In Japan, mogamulizumab has been approved for the treatment of ATLL; outside of Japan, ATLL patients have limited treatment options. With the current trial, which is the largest study in relapsed/refractory ATLL, we enrolled 71 patients from sites in the United Kingdom, France, Brazil, Peru, and Martinique. We had to open the trial at 22 sites around the world because the disease is just that uncommon.
It was a herculean effort, but we did it. Personally, this trial taught me the importance of working together with multiple centers. I tried to open a single-center study to treat patients with ATLL when I was just out of fellowship, but I had to close it because I couldn’t accrue enough patients. So, this was a great accomplishment for ATLL patients.

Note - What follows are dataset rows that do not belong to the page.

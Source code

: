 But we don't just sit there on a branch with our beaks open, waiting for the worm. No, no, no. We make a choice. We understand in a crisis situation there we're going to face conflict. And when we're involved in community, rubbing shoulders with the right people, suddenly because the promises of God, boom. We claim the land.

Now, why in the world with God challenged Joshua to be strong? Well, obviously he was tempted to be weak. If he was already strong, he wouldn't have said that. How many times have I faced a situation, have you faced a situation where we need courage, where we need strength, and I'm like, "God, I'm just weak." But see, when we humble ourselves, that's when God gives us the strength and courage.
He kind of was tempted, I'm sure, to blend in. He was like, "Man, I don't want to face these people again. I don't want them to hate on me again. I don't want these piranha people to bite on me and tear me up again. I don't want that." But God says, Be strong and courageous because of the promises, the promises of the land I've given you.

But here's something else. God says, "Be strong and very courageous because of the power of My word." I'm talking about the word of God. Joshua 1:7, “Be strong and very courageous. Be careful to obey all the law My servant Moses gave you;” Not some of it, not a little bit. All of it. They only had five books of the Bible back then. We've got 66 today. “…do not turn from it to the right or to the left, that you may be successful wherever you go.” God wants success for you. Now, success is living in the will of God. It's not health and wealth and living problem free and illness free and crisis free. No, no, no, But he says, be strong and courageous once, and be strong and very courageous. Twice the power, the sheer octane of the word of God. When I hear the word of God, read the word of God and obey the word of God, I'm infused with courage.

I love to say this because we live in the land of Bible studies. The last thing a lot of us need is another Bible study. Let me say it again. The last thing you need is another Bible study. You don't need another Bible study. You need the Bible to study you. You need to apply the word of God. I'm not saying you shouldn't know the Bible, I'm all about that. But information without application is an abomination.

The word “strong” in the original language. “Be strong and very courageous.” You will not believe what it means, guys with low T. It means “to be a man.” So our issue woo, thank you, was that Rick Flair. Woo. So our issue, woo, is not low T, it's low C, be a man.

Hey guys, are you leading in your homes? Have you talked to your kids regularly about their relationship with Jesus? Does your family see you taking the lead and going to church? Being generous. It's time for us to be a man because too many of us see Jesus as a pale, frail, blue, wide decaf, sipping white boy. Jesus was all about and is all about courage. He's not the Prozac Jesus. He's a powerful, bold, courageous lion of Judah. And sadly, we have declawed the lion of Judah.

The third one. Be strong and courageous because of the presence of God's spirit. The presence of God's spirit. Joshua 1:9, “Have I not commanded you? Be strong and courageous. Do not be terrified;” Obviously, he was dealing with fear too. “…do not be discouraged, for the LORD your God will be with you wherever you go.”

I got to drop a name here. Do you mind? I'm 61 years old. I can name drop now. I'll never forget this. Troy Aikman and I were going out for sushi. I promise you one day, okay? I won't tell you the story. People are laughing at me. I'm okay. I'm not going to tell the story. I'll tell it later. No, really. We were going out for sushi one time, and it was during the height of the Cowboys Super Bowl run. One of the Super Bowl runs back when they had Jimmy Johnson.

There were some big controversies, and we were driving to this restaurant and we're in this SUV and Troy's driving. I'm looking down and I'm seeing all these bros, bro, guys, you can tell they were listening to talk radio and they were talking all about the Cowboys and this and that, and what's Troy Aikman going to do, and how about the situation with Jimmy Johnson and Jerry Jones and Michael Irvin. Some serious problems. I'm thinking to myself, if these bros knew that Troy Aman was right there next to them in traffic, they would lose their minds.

Because ATLL is so rare, there aren’t any real guidelines mandating treatment – is the treatment choice up to the physician in most situations?
It is. In this trial, patients were randomized to receive mogamulizumab or an investigators’ choice. We polled the lead investigators to assess what their choices might be, because we don’t have a standard therapy for this disease. Since there isn’t a standard therapy for ATLL, they have been using drugs that are active in other T-cell malignancies, such as methotrexate, dihydroxyacetone phosphate, and gemcitabine plus oxaliplatin.
What did you find in this study?
There were two interesting observations. First, mogamulizumab was effective for patients with ATLL, producing an overall response rate of about 34 percent, as assessed by the investigator. Second, when we looked at the response rate to investigators’ chosen therapies, the response rate was zero; there was little therapeutic benefit with these cytotoxic regimens.
This showed that our currently available options are really ineffective. We need to continue to investigate novel agents for patients with this disease.
What are the next steps for mogamulizumab?
The sponsoring pharmaceutical company is in talks with the U.S. FDA to safely advance this drug forward and make it available for ATLL patients outside of Japan. Although the 34 percent response rate is encouraging, it’s not a “home run,” so we’re still looking for other therapies and combinations that will be even more effective for ATLL patients.
We studied mogamulizumab as a single agent; perhaps in future trials, we will look at combining it with other agents. The study results also confirmed that immunotherapy is a promising area of research for ATLL patients. It might be the future of this disease.
Adrienne A. Phillips, MD, MPH, is assistant professor of medicine at Weill Cornell Medical College and assistant attending physician at the New York-Presbyterian Hospital in New York.
Phillips AA, Fields P, Hermine O, et al. A prospective, multicenter, randomized study of anti-CCR4 monoclonal antibody mogamulizumab (moga) vs investigator’s choice (IC) in the treatment of patients (pts) with relapsed/refractory (R/R) adult T-cell leukemia-lymphoma (ATL). Abstract #7501. Presented at the 2016 American Society of Clinical Oncology Annual Meeting, June 6, 2016; Chicago, IL.